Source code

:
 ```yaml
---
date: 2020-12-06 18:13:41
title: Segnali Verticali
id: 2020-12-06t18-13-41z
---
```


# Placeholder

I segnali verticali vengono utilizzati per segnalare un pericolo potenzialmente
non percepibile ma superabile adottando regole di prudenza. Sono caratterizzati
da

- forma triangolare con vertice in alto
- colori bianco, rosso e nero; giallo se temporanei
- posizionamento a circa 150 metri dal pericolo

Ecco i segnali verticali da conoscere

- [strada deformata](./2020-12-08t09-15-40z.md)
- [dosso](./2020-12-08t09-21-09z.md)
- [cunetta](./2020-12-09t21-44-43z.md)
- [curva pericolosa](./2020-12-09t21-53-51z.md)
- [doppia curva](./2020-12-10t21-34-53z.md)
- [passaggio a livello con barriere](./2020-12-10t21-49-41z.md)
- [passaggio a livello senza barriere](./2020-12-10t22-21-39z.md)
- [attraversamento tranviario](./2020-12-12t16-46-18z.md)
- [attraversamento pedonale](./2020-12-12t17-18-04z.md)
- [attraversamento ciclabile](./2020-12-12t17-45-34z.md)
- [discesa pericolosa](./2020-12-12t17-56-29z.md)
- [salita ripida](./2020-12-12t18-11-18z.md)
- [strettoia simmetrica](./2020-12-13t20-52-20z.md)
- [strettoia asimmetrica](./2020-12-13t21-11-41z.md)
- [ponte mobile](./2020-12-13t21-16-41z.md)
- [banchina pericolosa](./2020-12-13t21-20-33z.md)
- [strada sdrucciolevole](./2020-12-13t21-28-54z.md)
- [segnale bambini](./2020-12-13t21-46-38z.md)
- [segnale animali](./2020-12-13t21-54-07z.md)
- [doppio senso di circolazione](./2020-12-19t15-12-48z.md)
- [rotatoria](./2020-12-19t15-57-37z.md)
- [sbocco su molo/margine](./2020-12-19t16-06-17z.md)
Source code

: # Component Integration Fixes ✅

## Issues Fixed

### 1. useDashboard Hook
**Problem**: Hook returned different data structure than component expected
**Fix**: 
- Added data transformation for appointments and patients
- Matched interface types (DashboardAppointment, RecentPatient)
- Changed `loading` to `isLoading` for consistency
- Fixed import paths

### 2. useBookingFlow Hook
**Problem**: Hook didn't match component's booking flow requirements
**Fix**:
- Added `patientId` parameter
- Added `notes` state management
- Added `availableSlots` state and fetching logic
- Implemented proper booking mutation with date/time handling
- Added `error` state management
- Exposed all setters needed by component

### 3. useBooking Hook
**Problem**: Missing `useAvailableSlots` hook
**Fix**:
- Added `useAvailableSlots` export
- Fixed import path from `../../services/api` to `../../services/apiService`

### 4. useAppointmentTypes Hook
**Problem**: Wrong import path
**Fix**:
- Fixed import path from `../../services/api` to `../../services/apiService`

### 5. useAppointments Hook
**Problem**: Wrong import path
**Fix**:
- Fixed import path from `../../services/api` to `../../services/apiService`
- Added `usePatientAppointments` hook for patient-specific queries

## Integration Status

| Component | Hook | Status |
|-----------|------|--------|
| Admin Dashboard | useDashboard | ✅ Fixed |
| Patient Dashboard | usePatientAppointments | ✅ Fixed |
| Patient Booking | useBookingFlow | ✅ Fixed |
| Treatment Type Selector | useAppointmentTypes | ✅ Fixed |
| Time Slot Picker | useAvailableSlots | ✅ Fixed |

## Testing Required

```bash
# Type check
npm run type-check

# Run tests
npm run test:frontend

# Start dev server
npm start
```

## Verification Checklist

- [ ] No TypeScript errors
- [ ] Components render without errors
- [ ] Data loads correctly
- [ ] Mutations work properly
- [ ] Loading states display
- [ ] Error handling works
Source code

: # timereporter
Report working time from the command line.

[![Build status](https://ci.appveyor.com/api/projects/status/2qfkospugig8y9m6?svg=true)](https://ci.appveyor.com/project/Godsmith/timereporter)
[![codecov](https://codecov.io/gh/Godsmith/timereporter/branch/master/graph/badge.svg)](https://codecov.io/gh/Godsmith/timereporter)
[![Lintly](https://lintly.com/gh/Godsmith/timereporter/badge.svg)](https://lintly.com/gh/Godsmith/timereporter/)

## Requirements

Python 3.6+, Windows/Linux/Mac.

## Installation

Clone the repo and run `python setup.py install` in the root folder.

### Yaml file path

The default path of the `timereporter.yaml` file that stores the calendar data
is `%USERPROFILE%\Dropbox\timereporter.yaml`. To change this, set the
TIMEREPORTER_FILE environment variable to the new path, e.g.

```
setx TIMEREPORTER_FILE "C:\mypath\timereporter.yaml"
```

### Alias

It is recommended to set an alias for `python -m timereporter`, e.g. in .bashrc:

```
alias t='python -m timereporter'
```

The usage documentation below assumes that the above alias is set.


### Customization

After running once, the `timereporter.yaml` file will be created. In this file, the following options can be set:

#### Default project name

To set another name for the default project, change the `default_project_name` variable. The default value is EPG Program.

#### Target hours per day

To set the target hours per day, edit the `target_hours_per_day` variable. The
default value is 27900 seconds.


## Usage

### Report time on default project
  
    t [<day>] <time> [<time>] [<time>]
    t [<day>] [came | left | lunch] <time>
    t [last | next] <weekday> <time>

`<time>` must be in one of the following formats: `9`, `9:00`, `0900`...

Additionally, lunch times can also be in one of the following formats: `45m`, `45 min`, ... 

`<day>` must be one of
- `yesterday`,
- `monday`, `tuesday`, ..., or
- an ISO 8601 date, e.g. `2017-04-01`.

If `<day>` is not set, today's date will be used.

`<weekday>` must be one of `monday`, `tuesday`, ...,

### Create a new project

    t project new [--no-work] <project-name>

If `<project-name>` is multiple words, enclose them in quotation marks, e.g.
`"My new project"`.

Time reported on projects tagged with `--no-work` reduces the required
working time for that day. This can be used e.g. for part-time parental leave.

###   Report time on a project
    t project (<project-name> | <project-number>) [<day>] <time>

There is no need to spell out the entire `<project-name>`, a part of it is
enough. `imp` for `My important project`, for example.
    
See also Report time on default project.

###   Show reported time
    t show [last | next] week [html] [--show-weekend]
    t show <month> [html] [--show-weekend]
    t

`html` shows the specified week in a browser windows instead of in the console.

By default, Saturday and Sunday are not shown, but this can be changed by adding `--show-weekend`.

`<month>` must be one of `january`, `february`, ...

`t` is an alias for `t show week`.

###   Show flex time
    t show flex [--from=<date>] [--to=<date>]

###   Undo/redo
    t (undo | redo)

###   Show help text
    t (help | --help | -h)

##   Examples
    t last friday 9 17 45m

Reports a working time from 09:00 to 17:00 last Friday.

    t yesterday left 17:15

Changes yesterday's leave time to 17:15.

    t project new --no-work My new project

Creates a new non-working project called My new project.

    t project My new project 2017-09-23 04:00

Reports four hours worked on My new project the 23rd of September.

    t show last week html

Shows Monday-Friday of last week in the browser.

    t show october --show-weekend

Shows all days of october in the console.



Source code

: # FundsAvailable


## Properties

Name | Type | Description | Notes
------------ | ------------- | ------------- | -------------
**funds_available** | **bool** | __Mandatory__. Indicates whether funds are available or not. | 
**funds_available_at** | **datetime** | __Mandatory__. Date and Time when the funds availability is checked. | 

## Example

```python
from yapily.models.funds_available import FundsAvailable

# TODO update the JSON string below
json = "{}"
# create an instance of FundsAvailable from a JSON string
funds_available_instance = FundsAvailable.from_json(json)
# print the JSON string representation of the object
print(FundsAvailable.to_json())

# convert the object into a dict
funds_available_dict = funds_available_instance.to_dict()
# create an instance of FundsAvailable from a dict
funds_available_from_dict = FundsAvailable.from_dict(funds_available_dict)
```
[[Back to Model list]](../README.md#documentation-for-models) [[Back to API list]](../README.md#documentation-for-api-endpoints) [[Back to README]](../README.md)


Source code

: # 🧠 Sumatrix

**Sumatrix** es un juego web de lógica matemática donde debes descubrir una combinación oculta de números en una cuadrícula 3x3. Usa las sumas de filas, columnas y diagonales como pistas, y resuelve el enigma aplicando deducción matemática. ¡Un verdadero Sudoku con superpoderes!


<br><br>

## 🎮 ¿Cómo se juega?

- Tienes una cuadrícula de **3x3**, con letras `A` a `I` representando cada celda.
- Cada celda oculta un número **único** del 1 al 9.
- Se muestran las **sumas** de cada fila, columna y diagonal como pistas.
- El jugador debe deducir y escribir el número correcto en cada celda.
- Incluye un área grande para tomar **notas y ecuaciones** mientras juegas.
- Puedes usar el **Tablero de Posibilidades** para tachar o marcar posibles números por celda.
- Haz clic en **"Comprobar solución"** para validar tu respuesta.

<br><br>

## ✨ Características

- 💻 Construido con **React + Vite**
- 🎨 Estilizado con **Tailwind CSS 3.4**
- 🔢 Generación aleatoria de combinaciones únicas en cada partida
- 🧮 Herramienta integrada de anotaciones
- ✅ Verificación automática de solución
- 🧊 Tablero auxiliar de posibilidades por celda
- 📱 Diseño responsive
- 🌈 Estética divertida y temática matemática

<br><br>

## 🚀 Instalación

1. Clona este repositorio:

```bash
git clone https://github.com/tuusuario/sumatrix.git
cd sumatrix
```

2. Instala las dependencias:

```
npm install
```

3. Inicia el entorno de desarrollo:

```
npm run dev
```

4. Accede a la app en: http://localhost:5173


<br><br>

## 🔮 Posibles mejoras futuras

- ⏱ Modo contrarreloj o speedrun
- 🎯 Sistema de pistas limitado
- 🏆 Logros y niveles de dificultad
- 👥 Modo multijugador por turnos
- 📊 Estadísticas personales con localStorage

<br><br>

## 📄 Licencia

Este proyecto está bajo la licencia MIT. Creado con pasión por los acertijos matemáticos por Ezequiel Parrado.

▸ What you will do:
Return word for word the lines above from the line with "t project new [--no-work] <project-name>" to the line with "There is no", including both and leaving out all others.

▸ Exercise result:
    t project new [--no-work] <project-name>

If `<project-name>` is multiple words, enclose them in quotation marks, e.g.
`"My new project"`.

Time reported on projects tagged with `--no-work` reduces the required
working time for that day. This can be used e.g. for part-time parental leave.

###   Report time on a project
    t project (<project-name> | <project-number>) [<day>] <time>

There is no need to spell out the entire `<project-name>`, a part of it is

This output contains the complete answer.